Gery Flynn, the Author of the Article and Editor of Inshore Ireland replied to me on 30th December 2013 with a kind offer: “List & analyse any inaccuracies in my article, Adrian, and I'll publish it in full in our January issue. OK?”

I’m now taking Gery up on his kind offer, as I think there has been a lot of confusion in relation to this whole issue and it is important in a democracy that people are freely able to express their views on matters, and also to be well informed in the media of the facts; it may also help clear up any confusion that is out there.

I fully appreciate that this is something of a contentious issue and that Inshore Ireland have given the opponents of the proposed Galway Bay farm project a chance to air their views, and I appreciate your offer to publish my views on your recent article in full.

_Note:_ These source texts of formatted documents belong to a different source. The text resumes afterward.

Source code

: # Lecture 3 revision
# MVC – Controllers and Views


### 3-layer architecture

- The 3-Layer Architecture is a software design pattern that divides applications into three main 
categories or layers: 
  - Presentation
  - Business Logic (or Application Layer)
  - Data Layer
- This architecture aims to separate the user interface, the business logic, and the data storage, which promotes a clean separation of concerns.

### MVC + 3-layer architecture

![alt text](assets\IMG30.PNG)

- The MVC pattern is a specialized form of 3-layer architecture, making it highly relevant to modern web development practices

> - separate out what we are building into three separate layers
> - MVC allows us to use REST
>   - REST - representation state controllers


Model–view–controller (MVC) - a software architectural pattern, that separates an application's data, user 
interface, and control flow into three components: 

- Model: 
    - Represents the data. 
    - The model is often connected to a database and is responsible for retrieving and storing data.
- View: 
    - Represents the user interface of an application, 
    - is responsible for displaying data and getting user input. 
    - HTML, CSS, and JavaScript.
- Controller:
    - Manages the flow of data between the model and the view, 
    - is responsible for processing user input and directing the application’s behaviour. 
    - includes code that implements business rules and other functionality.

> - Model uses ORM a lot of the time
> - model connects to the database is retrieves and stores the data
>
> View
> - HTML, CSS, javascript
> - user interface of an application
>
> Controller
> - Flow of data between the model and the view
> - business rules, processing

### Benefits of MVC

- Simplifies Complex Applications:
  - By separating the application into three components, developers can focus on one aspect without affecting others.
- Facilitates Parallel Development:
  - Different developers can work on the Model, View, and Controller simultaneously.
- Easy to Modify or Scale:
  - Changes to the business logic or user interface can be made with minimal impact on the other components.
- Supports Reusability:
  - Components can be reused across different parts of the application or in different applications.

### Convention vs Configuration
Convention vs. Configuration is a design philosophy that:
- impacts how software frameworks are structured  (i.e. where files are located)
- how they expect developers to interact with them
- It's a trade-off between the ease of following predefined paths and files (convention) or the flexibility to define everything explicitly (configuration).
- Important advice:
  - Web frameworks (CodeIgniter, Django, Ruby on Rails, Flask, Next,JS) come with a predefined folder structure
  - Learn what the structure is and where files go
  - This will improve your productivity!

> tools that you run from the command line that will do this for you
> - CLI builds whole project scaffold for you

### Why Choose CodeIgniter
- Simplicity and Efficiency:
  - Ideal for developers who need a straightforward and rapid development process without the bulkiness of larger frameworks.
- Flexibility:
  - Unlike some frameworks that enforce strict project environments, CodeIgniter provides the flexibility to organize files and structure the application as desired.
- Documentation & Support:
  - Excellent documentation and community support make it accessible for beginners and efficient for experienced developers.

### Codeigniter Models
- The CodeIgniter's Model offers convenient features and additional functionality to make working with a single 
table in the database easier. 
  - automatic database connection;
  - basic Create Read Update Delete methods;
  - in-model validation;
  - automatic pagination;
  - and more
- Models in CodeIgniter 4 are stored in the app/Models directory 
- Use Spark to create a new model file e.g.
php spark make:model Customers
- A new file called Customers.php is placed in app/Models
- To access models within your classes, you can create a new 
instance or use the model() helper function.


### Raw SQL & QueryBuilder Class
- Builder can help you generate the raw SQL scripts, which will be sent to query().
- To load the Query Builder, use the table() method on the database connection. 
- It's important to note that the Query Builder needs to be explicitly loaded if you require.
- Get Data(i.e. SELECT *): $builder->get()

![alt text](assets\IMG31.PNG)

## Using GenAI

In an attempt to keep this brief, the main points of your article that I have issues with:

1. Your assertion that the `article` “has been significantly downgraded”, you state this, as if it is a matter of fact.
2. Donal Maguire’s (BIM, the Promoter of the proposed contentious Salmon farm project in Galway Bay), confirmation that the article (his words not mine) `had to be downgraded` and that this is `highly significant`, which coincidentally is the same opinion as Inshore Ireland.
3. Your assertion that such a reclassification is highly significant in the scientific world.
4. Your headline refers to sea-lice article, your article refers to the Krkoesk et al. submission as an article on several occasions, Donal Maguire refers to the Krkoesk et al. submission as an article, the main point of your inshore Ireland article (you are not a scientific journal) is about the re-classification of a submission from a `short communication` to a `comment`, yet you constantly refer to the submission as an article` which is a different scientific class of document and is in fact inaccurate.
5. The Inshore Ireland article appears to be an attempt to discredit and undermine the Krkosek et al. submission and paint the picture that the Marine Institute’s science is right.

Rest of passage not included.